# YOUR ASSIGNMENT
Find the string "neutrální" in the records and copy each line where it occurs.

*** Begin section ***

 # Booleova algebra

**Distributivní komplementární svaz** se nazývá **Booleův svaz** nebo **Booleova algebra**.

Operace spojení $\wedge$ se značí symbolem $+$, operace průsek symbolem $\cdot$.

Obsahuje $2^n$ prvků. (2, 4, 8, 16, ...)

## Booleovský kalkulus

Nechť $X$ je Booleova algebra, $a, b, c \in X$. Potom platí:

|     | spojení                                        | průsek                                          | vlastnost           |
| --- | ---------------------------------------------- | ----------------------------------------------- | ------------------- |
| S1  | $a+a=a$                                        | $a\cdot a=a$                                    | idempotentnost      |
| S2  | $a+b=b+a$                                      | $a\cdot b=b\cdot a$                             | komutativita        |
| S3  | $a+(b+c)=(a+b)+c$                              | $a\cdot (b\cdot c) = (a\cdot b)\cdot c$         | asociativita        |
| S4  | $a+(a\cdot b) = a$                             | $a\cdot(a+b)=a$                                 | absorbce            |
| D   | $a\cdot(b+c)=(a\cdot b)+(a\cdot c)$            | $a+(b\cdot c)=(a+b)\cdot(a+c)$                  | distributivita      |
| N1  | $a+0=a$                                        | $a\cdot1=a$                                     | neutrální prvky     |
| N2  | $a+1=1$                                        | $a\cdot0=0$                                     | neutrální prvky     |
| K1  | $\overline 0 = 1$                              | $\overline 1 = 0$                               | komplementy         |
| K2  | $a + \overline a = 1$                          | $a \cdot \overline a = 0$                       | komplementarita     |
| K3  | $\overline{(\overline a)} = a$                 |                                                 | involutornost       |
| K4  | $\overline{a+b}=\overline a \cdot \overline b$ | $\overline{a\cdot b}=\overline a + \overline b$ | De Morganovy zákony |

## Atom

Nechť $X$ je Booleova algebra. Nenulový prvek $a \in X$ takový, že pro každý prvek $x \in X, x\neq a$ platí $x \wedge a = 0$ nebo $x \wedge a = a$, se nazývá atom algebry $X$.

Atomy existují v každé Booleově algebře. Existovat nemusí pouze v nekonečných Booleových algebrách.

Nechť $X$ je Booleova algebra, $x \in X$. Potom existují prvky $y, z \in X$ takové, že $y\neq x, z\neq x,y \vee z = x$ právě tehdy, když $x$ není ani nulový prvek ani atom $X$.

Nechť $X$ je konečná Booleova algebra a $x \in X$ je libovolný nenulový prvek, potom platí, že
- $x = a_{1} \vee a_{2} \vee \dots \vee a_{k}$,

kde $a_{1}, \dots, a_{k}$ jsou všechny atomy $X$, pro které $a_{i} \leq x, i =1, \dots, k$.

*** End section ***

# TASK OUTPUT
| N1  | $a+0=a$                                        | $a\cdot1=a$                                     | neutrální prvky     |
| N2  | $a+1=1$                                        | $a\cdot0=0$                                     | neutrální prvky     |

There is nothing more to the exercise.